**WHAT YOU WILL DO:**
A complete copy of the entries, exactly as written, is the expected result.

Source data
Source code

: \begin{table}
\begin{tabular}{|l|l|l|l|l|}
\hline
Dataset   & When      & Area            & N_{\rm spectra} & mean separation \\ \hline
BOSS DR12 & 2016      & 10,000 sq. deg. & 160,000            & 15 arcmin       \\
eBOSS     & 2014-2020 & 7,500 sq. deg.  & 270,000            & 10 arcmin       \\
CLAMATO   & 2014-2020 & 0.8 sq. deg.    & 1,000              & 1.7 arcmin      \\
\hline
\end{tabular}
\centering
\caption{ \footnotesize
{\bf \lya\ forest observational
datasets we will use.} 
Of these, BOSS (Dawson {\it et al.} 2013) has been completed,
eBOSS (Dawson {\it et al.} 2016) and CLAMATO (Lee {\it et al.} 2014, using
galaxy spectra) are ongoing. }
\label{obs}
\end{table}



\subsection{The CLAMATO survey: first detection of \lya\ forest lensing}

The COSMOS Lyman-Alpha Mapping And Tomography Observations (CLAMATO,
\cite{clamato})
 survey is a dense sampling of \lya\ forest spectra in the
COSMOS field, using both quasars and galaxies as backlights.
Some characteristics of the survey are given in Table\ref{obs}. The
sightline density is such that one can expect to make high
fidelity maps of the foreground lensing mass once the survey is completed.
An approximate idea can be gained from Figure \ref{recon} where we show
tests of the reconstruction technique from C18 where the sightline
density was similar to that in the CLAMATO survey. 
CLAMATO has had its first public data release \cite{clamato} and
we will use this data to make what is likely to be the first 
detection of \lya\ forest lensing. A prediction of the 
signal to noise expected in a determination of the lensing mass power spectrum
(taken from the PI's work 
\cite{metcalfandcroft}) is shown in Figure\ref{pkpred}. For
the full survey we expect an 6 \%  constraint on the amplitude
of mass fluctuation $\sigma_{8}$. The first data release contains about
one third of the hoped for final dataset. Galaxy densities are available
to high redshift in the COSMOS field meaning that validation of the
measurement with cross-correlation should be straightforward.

**TASK RESULT:**
Source code

: \begin{table}
\begin{tabular}{|l|l|l|l|l|}
\hline
Dataset   & When      & Area            & N_{\rm spectra} & mean separation \\ \hline
BOSS DR12 & 2016      & 10,000 sq. deg. & 160,000            & 15 arcmin       \\
eBOSS     & 2014-2020 & 7,500 sq. deg.  & 270,000            & 10 arcmin       \\
CLAMATO   & 2014-2020 & 0.8 sq. deg.    & 1,000              & 1.7 arcmin      \\
\hline
\end{tabular}
\centering
\caption{ \footnotesize
{\bf \lya\ forest observational
datasets we will use.} 
Of these, BOSS (Dawson {\it et al.} 2013) has been completed,
eBOSS (Dawson {\it et al.} 2016) and CLAMATO (Lee {\it et al.} 2014, using
galaxy spectra) are ongoing. }
\label{obs}
\end{table}



\subsection{The CLAMATO survey: first detection of \lya\ forest lensing}

The COSMOS Lyman-Alpha Mapping And Tomography Observations (CLAMATO,
\cite{clamato})
 survey is a dense sampling of \lya\ forest spectra in the
COSMOS field, using both quasars and galaxies as backlights.
Some characteristics of the survey are given in Table\ref{obs}. The
sightline density is such that one can expect to make high
fidelity maps of the foreground lensing mass once the survey is completed.
An approximate idea can be gained from Figure \ref{recon} where we show
tests of the reconstruction technique from C18 where the sightline
density was similar to that in the CLAMATO survey. 
CLAMATO has had its first public data release \cite{clamato} and
we will use this data to make what is likely to be the first 
detection of \lya\ forest lensing. A prediction of the 
signal to noise expected in a determination of the lensing mass power spectrum
(taken from the PI's work 
\cite{metcalfandcroft}) is shown in Figure\ref{pkpred}. For
the full survey we expect an 6 \%  constraint on the amplitude
of mass fluctuation $\sigma_{8}$. The first data release contains about
one third of the hoped for final dataset. Galaxy densities are available
to high redshift in the COSMOS field meaning that validation of the
measurement with cross-correlation should be straightforward.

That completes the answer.